Por conta disso, de acordo com o presidente, a CBDEL tomou as medidas para selecionar o time que representaria o Brasil e a entidade no Pan: "Iniciando pelo chamamento das equipes interessadas em disputar uma vaga", disse Cossi, que completou afirmando que a God Genesis soube do chamamento e se inscreveu para a disputa nacional que serviria de seletiva.

Linha do tempo

A CBDEL realizou dois chamamentos em 2023. O primeiro aconteceu em 7 de abril e só teve a God Genesis inscrita. As jogadoras assinaram contrato, enviados à IESF pela confederação brasileira. Porém, outra convocação foi feita em 11 de maio. Nessa, além da God Genesis, a Storm Power também se inscreveu. Essa equipe tinha como manager Jennifer Souza, na época também gerente de esportes digitais da entidade - Souza deixou a entidade em 18 deste março após nova denúncia.

Publicação do 1º chamamento da CBDEL para o CS feminino (Foto: Reprodução/Instagram)
Publicação do 2º chamamento da CBDEL para o CS feminino (Foto: Reprodução/Instagram)

Na época, tanto para a God Genesis, como também para a reportagem, a CBDEL afirmou que a nova convocação foi uma ordem da federação internacional, enquanto que para a Storm explicou que havia cometido um erro de publicação.

A justificativa da CBDEL para a God Genesis sobre a IESF ter ordenado que outro chamamento está registrada no grupo no WhatsApp no qual estavam as jogadoras, o dono da organização Arthur Noal, além do diretor de esportes digitais da confederação Ulisses Witter e a gerente de esportes digitais da entidade Danielle Torok. A reportagem teve acesso às conversas e elas também estão presentes nos autos da investigação.

Witter revelando nova convocação no grupo entre CBDEL e God Genesis (Foto: Reprodução/WhatsApp)
Torok corroborando que novo chamamento foi ordem da CBDEL (Foto: Reprodução/WhatsApp)

Contudo, na época, as jogadoras procuraram a IESF questionando a federação internacional se a entidade teria ordenado a CBDEL a fazer um chamamento. Simona Ivanovska, que faz parte do comitê de atletas da IESF, recebeu uma reclamação formal das jogadoras e inclusive chegou a conversar com as atletas.
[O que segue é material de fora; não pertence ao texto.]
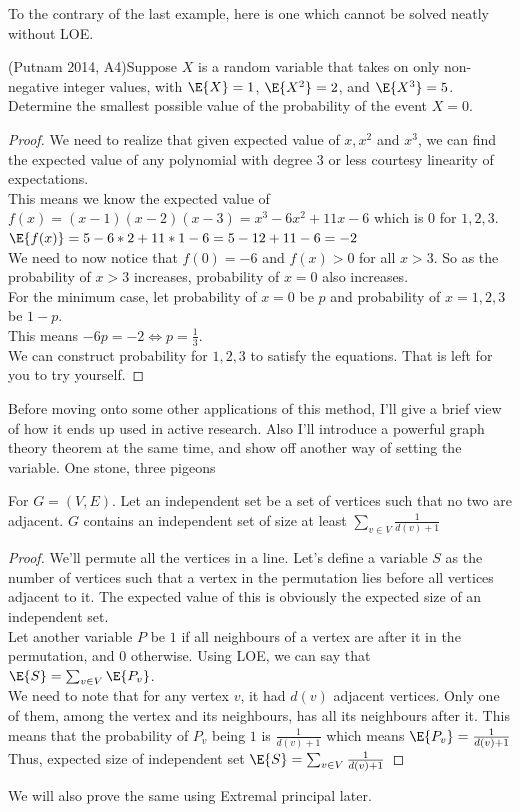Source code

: To the contrary of the last example, here is one which cannot be solved neatly without LOE.\\
\begin{example}
    (Putnam 2014, A4)Suppose $X$ is a random variable that takes on only non-negative integer values, with $\E{X}=1$, $\E{X^2} = 2$, and $\E{X^3} = 5$. Determine the smallest possible value of the probability of the event $X=0$.
\end{example}
\begin{proof}
    We need to realize that given expected value of $x, x^2$ and $x^3$, we can find the expected value of any polynomial with degree $3$ or less courtesy linearity of expectations.\\
    This means we know the expected value of $f(x)=(x-1)(x-2)(x-3)=x^3-6x^2+11x-6$ which is $0$ for $1,2,3$.\\
    $\E{f(x)}=5-6*2+11*1-6=5-12+11-6=-2$\\
    We need to now notice that $f(0)=-6$ and $f(x)>0$ for all $x>3$. So as the probability of $x>3$ increases, probability of $x=0$ also increases.\\
    For the minimum case, let probability of $x=0$ be $p$ and probability of $x=1,2,3$ be $1-p$.\\
    This means $-6p=-2 \iff p=\frac{1}{3}$.\\
    We can construct probability for $1,2,3$ to satisfy the equations. That is left for you to try yourself.
\end{proof}
Before moving onto some other applications of this method, I'll give a brief view of how it ends up used in active research. Also I'll introduce a powerful graph theory theorem at the same time, and show off another way of setting the variable. One stone, three pigeons\\
\begin{theorem}
 For $G = (V, E)$. Let an independent set be a set of vertices such that no two are adjacent. $G$ contains an independent set of size at least $\sum_{v \in V}\frac{1}{d(v)+1}$
\end{theorem}
\begin{proof}
We'll permute all the vertices in a line. Let's define a variable $S$ as the number of vertices such that a vertex in the permutation lies before all vertices adjacent to it. The expected value of this is obviously the expected size of an independent set.\\
Let another variable $P$ be $1$ if all neighbours of a vertex are after it in the permutation, and $0$ otherwise. Using LOE, we can say that $\E{S}=\sum_{v \in V} \E{P_v}$.\\
We need to note that for any vertex $v$, it had $d(v)$ adjacent vertices. Only one of them, among the vertex and its neighbours, has all its neighbours after it. This means that the probability of $P_v$ being $1$ is $\frac{1}{d(v)+1}$ which means $\E{P_v}=\frac{1}{d(v)+1}$\\
Thus, expected size of independent set $\E{S}=\sum_{v \in V}\frac{1}{d(v)+1}$
\end{proof}
We will also prove the same using Extremal principal later.\\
Nessa reunião a executiva garantiu que a federação internacional não mandou a CBDEL refazer a convocação.

A mesma informação foi dada por Igor Nedeski, manager de competições da IESF. Procurado pela reportagem, Nedeski confirmou tanto que foi questionado pelas brasileiras, como também que a federação internacional não deu ordem alguma e complementou que "a federação possui o direito de escolher quem representa o seu país".

A reportagem também chegou a conversar com Fabiano "FHC" Heidrich, CEO da Storm. Ele afirmou que a CBDEL teria feito uma publicação da seletiva com a data errada. "Montei o time e fui fazer a inscrição dentro do prazo que eles publicaram quando me informaram que a seletiva já tinha ocorrido. Na realidade nem seletiva teve, pois só teve um time inscrito. Como havia uma data anunciada na rede social, cobrei deles que a data anunciada fosse cumprida já que tínhamos montado um time só para essa seletiva. Eles discutiram internamente e resolveram, em função do erro da publicação, fazer uma nova seletiva", disse.
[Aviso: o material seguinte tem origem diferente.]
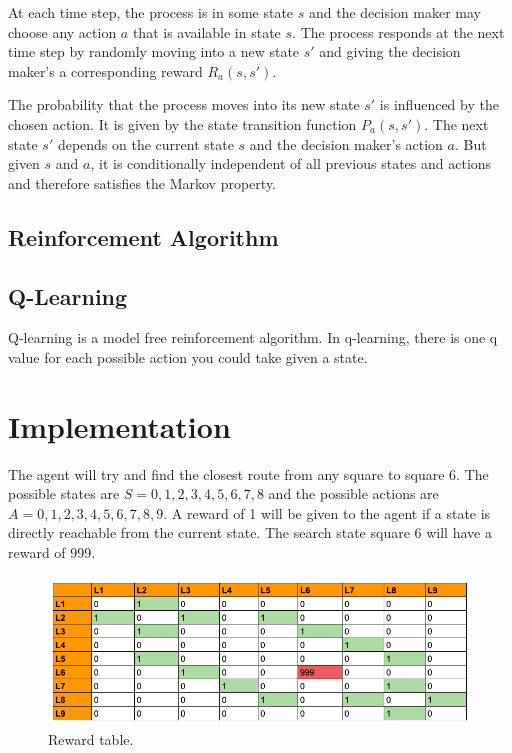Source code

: \documentclass[]{article}
\begin{document}
At each time step, the process is in some state $s$ and the decision maker may choose any action $a$ that is available in state $s$. The process responds at the next time step by randomly moving into a new state $s'$ and giving the decision maker's a corresponding reward $R_a(s, s')$.

The probability that the process moves into its new state $s'$ is influenced by the chosen action. It is given by the state transition function $P_a(s, s')$. The next state $s'$ depends on the current state $s$ and the decision maker's action $a$. But given $s$ and $a$, it is conditionally independent of all previous states and actions and therefore satisfies the Markov property. 

\subsection{Reinforcement Algorithm}

\subsection{Q-Learning}

Q-learning is a model free reinforcement algorithm. In q-learning, there is one q value for each possible action you could take given a state.

\section{Implementation}

The agent will try and find the closest route from any square to square 6. The possible states are $S=0,1,2,3,4,5,6,7,8$ and the possible actions are $A=0,1,2,3,4,5,6,7,8,9$. A reward of 1 will be given to the agent if a state is directly reachable from the current state. The search state square 6 will have a reward of 999.

\begin{figure}[H]
	\includegraphics[scale=0.4]{rewards}
	\centering
	\caption{Reward table.}
\end{figure}
\end{document}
FHC completou dizendo que, após a reclamação, a CBDEL realizou reuniões para decidir o que iriam fazer: "Se consultaram a IESF ou não, não sei te responder. Apenas afirmei junto a CBDEL que eu entendia que esse erro estava prejudicando muita gente, não apenas o meu time já que imaginei que outras equipes também estavam esperando a data anunciada para fazerem suas inscrições".

Quando questionado sobre quem informou a Storm sobre o erro na publicação, FHC disse que conversou com a entidade, "pelo que se lembra", por "um dos grupos deles". "A CBDEL tem vários grupos, mas não lembro exatamente em qual grupo foi ou quem me respondeu sobre o erro. Como minha manager geral da Storm assumiu esses tipo de contato acabei saindo de todos os grupos", disse.
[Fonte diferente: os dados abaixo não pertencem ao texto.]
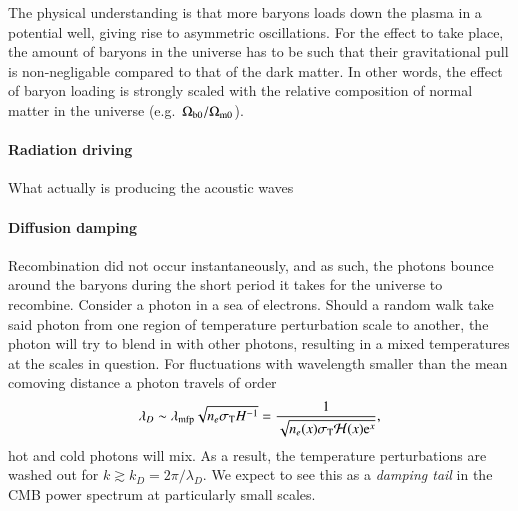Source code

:     The physical understanding is that more baryons loads down the plasma in a potential well, giving rise to asymmetric oscillations. For the effect to take place, the amount of baryons in the universe has to be such that their gravitational pull is non-negligable compared to that of the dark matter. In other words, the effect of baryon loading is strongly scaled with the relative composition of normal matter in the universe (e.g.~$\Omega_\mathrm{b0}/\Omega_{\mathrm{m}0}$).
    
    \paragraph{Radiation driving} 
    What actually is producing the acoustic waves
    


    \paragraph{Diffusion damping}
    Recombination did not occur instantaneously, and as such, the photons bounce around the baryons during the short period it takes for the universe to recombine. Consider a photon in a sea of electrons. Should a random walk take said photon from one region of temperature perturbation scale to another, the photon will try to blend in with other photons, resulting in a mixed temperatures at the scales in question. For fluctuations with wavelength smaller than the mean comoving distance a photon travels of order
    \begin{equation}
        \lambda_D \sim \lambda\ped{mfp}\sqrt{n_e\sigma\ped{T}H^{-1}} = \frac{1}{\sqrt{n_e(x)\sigma\ped{T}\Hp(x) \eu[x]}},
    \end{equation}
    hot and cold photons will mix. As a result, the temperature perturbations are washed out for $k\gtrsim  k_D = 2\pi/\lambda_D$. We expect to see this as a \textit{damping tail} in the CMB power spectrum at particularly small scales.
O CEO da Storm também disse saber que Souza "exercia (ou exerce) algum cargo na CBDEL. "Até onde sei, (o cargo) não era ligado ao PUBG e, até onde eu sei, não era ligado ao CS, pois o responsável pelo CS é o Ulisses Witter. Mas qual exatamente a função dela na CBDEL eu realmente não sei", afirmou, complementando dizendo que Souza era quem o avisava dos prazos de inscrições dos eventos da confederação brasileira.

"Flagrante equívoco"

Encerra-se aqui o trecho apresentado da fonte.